* Instructions to follow *
Filtering the records below, copy only those lines that include the word "views".

* Dataset entries *
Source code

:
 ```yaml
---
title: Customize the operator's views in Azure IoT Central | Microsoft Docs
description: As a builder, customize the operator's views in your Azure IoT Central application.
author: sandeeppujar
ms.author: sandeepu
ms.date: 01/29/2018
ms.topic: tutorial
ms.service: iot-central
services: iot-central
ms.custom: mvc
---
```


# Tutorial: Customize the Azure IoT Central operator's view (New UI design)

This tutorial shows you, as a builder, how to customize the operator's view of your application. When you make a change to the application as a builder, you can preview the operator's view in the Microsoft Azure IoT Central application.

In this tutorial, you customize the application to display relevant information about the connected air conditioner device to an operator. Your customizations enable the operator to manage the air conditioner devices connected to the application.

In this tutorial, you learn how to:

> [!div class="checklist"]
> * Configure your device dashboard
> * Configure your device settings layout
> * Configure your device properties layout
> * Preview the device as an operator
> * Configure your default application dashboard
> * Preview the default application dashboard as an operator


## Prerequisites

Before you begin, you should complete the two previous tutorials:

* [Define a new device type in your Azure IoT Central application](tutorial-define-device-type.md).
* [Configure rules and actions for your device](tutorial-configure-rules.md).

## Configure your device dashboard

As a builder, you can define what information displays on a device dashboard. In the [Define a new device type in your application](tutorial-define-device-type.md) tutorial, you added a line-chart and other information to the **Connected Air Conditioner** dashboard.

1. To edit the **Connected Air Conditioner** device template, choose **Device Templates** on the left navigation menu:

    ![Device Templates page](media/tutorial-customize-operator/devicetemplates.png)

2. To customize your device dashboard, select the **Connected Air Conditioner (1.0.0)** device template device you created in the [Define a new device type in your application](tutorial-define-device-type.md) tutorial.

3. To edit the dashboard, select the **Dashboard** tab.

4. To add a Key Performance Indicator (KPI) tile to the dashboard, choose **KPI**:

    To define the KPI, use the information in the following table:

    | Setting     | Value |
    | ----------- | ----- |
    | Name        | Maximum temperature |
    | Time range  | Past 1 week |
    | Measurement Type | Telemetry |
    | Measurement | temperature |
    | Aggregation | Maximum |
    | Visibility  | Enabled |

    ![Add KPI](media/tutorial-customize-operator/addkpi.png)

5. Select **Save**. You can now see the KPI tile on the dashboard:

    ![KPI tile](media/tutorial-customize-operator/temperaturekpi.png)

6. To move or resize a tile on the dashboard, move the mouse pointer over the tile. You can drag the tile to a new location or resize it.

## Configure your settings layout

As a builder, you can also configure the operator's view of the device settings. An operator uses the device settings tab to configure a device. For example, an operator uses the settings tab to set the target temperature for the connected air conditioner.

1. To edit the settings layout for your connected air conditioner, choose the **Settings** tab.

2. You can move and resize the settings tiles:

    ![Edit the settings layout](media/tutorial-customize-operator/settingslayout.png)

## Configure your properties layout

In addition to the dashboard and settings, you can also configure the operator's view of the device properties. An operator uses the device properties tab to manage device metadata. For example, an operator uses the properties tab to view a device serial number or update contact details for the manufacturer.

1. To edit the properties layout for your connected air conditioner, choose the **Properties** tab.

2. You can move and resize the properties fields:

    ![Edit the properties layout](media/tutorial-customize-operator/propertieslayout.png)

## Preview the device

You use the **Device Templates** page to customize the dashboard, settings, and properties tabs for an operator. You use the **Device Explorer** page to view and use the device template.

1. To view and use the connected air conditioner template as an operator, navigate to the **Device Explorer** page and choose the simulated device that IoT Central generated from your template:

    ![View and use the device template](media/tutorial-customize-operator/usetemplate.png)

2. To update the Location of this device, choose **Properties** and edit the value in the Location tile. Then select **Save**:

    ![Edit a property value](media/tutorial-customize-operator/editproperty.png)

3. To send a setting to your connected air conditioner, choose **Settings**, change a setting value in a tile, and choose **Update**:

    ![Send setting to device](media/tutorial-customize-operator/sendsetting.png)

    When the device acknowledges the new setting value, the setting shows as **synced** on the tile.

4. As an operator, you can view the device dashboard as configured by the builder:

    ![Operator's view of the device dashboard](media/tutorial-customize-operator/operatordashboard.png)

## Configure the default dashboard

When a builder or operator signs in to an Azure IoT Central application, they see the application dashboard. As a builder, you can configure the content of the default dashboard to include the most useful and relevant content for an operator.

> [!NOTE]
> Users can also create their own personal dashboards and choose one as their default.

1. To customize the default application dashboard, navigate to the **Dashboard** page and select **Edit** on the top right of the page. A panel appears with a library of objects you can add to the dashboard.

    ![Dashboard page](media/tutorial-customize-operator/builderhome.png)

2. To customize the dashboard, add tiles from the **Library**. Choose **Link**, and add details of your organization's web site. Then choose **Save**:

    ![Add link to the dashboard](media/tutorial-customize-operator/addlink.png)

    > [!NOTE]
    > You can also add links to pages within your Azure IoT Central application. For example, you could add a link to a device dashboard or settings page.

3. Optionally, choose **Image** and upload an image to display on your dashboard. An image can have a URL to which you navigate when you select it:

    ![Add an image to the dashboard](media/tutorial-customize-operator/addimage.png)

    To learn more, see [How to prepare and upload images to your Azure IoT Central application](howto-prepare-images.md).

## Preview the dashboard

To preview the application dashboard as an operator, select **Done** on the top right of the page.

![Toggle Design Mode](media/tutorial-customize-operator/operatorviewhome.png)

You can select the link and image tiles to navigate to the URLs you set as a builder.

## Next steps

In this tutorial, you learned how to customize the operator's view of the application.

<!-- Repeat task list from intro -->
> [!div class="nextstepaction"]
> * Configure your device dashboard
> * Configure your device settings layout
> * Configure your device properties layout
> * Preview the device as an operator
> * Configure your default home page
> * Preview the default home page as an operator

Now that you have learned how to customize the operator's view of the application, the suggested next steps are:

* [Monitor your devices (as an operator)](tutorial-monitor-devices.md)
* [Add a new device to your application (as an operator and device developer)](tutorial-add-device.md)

* Solution *
title: Customize the operator's views in Azure IoT Central | Microsoft Docs
description: As a builder, customize the operator's views in your Azure IoT Central application.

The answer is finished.